On Wednesday, the New Bedford Bay Sox of the New England Collegiate Baseball League formally announced they will make Paul Walsh Athletic Field off Hathaway Boulevard their home ballpark.
Starting June 4 at 6:30 p.m., the local season-opener will feature the Bay Sox against the Holyoke Blue Sox. With nearly 150 years of baseball history in the city, according to local officials, New Bedford will have a home team for affordable and accessible college league baseball for the first time.
The Bay Sox have been the Torrington Twisters for the past 12 years.
At a press conference at the End Zone restaurant in the North End, municipal leaders trumpeted their success in getting the Bay Sox to relocate from Connecticut. Team officials praised New Bedford and pledged their support for a city they say is a natural fit with their plans for a successful franchise.
Mayor Scott W. Lang said the Bay Sox will be “great family entertainment,” add to the city’s “quality of life,” “put the city on the map” and serve as an economic stimulus.
Ward 3 City Councilor Kathy M. Dehner, in whose district the team will play, called the team’s move a “grand slam” and credited Mayor Lang with bringing home the win.
Robin Wadsworth, co-owner of the Bay Sox and an executive with Fair Issac Corp., praised the mayor for his “passion” and “candor” about baseball and the city, and said her organization and the city had been talking about getting together since last summer. Ms. Wadsworth said the mayor and Matthew A. Morrissey, executive director of the New Bedford Economic Development Council, “opened our eyes to expose us to the future of New Bedford. … (It is) poised to take the future by storm.”
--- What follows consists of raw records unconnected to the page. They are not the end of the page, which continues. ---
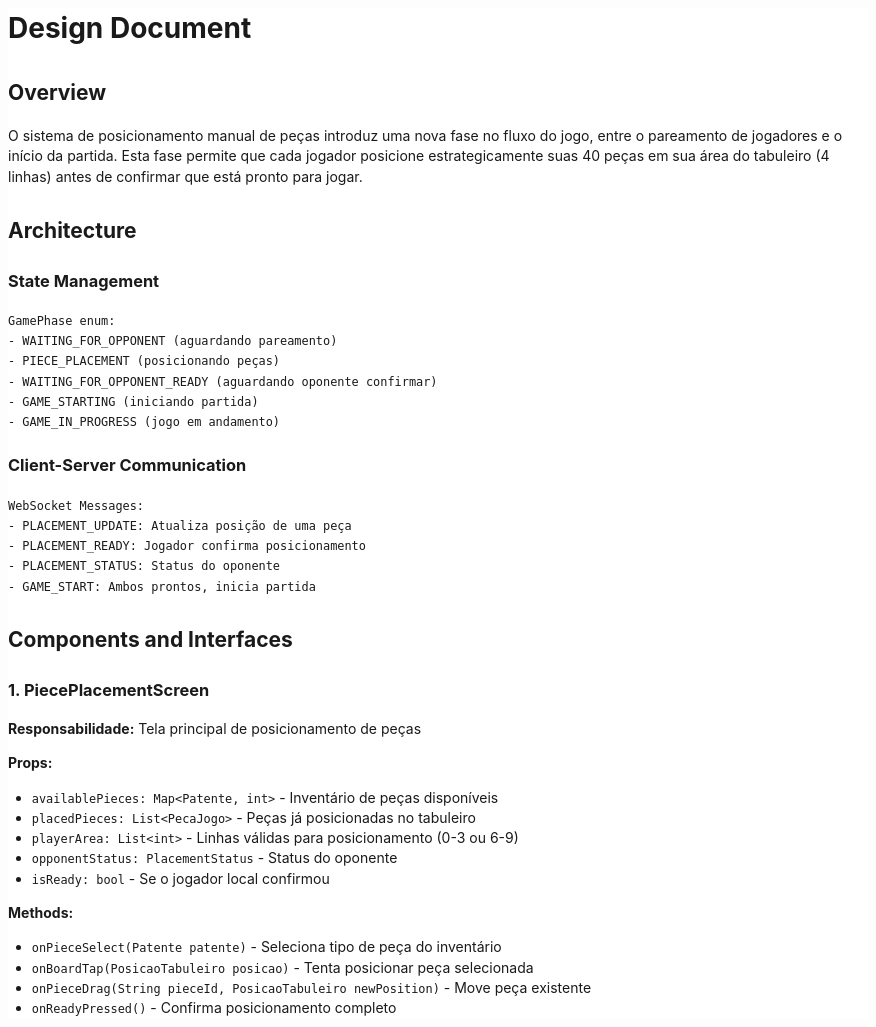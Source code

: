 # Design Document

## Overview

O sistema de posicionamento manual de peças introduz uma nova fase no fluxo do jogo, entre o pareamento de jogadores e o início da partida. Esta fase permite que cada jogador posicione estrategicamente suas 40 peças em sua área do tabuleiro (4 linhas) antes de confirmar que está pronto para jogar.

## Architecture

### State Management

```
GamePhase enum:
- WAITING_FOR_OPPONENT (aguardando pareamento)
- PIECE_PLACEMENT (posicionando peças)
- WAITING_FOR_OPPONENT_READY (aguardando oponente confirmar)
- GAME_STARTING (iniciando partida)
- GAME_IN_PROGRESS (jogo em andamento)
```

### Client-Server Communication

```
WebSocket Messages:
- PLACEMENT_UPDATE: Atualiza posição de uma peça
- PLACEMENT_READY: Jogador confirma posicionamento
- PLACEMENT_STATUS: Status do oponente
- GAME_START: Ambos prontos, inicia partida
```

## Components and Interfaces

### 1. PiecePlacementScreen

**Responsabilidade:** Tela principal de posicionamento de peças

**Props:**

- `availablePieces: Map<Patente, int>` - Inventário de peças disponíveis
- `placedPieces: List<PecaJogo>` - Peças já posicionadas no tabuleiro
- `playerArea: List<int>` - Linhas válidas para posicionamento (0-3 ou 6-9)
- `opponentStatus: PlacementStatus` - Status do oponente
- `isReady: bool` - Se o jogador local confirmou

**Methods:**

- `onPieceSelect(Patente patente)` - Seleciona tipo de peça do inventário
- `onBoardTap(PosicaoTabuleiro posicao)` - Tenta posicionar peça selecionada
- `onPieceDrag(String pieceId, PosicaoTabuleiro newPosition)` - Move peça existente
- `onReadyPressed()` - Confirma posicionamento completo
Ms. Wadsworth said her partner, Rita M. Hubner, an executive with State Street Corp., had vacationed in Wareham for 45 years and “pushed for New Bedford” as the women wrestled with three municipalities trying to woo the team.
“We’re just big kids,” Ms. Wadsworth said in one of the many light, sports-oriented moments during the press conference.
But when it came to making a business decision, Ms. Wadsworth ticked off four reasons for the team owners choosing New Bedford:
* The overall community has a sense of pride and a sense of “who they are.”
* The business community understands the pride and where the community is going. “New Bedford shines above others.”
* Baseball is important in the city. “If it is not in the fabric and makeup, then it is all for naught.”
* The community cares about its youths. “It’s obvious when you talk to people … (they) go right to the kids.”
Speaking of children and the role of baseball, Ms. Wadsworth said collegiate league baseball can make a “smile (that) goes from ear to ear. That’s why I do this.”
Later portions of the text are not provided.